• **WORK TASK**: Pull each line containing "Java" from the data.

Pictures paired with source code:
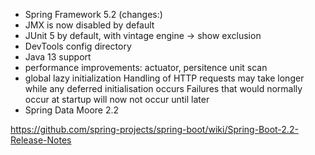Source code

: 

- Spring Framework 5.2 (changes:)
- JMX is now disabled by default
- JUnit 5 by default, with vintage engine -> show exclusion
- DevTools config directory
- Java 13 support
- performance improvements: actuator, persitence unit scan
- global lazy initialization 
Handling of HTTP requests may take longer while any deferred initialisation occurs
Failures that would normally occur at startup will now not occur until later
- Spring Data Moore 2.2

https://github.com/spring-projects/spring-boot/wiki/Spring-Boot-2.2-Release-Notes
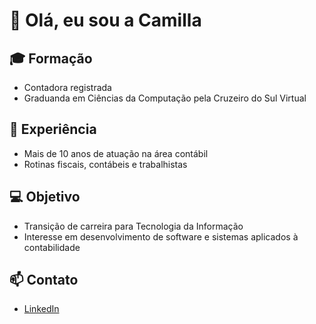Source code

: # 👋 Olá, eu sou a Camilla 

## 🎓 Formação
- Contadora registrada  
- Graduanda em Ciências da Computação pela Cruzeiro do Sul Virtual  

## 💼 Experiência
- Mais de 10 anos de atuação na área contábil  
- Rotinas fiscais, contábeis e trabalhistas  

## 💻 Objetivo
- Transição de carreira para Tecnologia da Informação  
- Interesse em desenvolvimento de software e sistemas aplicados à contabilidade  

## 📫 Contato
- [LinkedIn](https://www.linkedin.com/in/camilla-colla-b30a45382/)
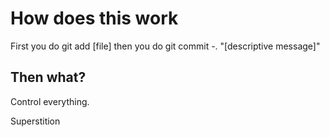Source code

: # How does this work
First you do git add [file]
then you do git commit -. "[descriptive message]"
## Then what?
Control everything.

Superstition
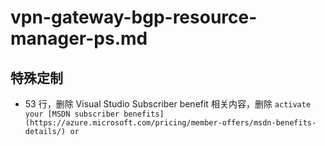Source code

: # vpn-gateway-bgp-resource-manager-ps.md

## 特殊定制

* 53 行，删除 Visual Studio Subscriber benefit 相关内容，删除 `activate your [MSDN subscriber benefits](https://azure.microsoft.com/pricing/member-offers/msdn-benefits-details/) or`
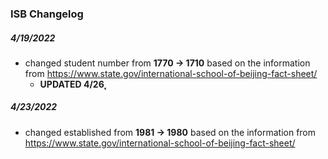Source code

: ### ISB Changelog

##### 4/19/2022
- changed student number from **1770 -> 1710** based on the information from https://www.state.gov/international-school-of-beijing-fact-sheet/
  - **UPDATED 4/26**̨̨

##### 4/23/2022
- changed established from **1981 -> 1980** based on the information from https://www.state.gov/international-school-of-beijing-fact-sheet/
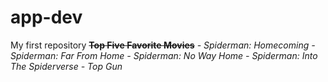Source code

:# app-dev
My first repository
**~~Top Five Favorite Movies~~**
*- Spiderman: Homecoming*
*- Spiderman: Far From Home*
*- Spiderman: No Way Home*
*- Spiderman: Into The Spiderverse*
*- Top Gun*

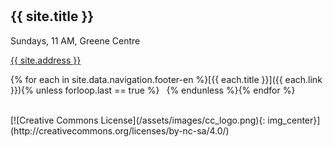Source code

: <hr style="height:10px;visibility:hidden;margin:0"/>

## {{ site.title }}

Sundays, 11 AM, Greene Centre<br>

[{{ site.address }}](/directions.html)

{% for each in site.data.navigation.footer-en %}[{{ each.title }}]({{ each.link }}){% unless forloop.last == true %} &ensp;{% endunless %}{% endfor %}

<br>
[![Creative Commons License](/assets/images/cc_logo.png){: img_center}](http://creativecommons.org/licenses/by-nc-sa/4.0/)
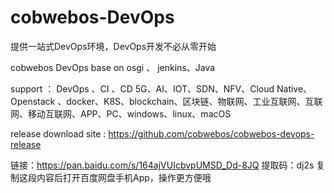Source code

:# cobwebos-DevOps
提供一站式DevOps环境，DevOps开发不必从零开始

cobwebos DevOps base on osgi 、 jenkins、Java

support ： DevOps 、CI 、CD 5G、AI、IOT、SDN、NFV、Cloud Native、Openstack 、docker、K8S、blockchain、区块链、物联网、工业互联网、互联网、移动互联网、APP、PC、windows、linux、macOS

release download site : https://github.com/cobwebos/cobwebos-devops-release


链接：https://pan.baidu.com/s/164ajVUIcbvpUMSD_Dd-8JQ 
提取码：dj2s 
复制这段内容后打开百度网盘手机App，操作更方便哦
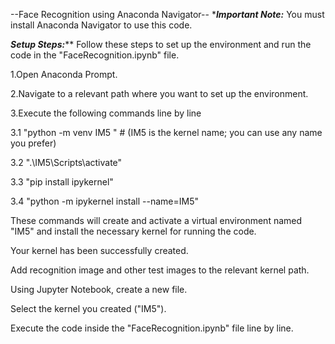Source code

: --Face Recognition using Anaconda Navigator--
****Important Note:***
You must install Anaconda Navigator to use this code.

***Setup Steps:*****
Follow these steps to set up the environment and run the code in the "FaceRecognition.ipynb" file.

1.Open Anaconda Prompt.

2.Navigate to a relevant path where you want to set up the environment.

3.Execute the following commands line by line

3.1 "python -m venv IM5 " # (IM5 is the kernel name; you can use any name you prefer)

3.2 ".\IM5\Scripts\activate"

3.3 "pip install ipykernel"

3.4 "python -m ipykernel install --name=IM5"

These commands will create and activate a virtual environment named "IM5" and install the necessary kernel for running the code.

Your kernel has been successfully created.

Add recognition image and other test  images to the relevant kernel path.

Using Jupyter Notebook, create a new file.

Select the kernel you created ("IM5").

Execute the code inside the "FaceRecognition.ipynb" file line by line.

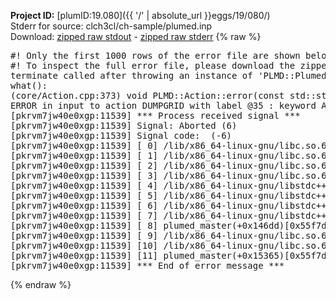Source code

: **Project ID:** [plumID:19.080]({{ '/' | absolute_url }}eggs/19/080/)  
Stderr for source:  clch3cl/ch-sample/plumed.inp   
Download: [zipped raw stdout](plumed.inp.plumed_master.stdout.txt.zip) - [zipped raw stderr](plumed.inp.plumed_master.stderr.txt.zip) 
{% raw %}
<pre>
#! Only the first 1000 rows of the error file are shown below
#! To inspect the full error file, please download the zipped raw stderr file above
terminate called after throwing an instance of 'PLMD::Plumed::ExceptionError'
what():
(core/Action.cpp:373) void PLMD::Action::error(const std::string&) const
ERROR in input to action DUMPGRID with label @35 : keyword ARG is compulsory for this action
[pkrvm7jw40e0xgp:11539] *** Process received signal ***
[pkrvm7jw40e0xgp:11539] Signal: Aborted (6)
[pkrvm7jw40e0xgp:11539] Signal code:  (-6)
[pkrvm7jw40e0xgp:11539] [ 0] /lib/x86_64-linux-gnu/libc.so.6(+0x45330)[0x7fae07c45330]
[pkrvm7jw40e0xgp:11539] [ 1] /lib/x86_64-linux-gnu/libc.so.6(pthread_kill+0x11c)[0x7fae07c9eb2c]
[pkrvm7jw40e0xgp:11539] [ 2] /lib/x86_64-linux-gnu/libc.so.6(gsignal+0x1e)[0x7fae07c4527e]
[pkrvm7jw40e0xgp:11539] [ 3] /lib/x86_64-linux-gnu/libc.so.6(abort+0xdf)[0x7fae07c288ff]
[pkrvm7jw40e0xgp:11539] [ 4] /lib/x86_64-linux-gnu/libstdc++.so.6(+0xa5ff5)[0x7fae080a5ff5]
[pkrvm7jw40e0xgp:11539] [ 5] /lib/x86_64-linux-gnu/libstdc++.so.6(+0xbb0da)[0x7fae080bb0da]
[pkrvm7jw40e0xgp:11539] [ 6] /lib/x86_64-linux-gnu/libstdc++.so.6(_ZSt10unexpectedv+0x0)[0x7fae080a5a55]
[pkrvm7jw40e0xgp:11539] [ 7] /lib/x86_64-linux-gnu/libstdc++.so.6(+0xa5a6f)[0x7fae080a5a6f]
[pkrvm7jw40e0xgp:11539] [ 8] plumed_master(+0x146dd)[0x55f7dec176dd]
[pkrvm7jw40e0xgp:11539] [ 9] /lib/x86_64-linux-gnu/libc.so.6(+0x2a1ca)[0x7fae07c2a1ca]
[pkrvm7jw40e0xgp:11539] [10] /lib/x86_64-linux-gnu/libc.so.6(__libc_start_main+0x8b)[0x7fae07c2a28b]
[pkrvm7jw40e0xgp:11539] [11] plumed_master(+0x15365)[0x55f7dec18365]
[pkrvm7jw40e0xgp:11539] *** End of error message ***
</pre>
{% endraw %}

• **TASK RESPONSE**:
- Java 13 support
cobwebos DevOps base on osgi 、 jenkins、Java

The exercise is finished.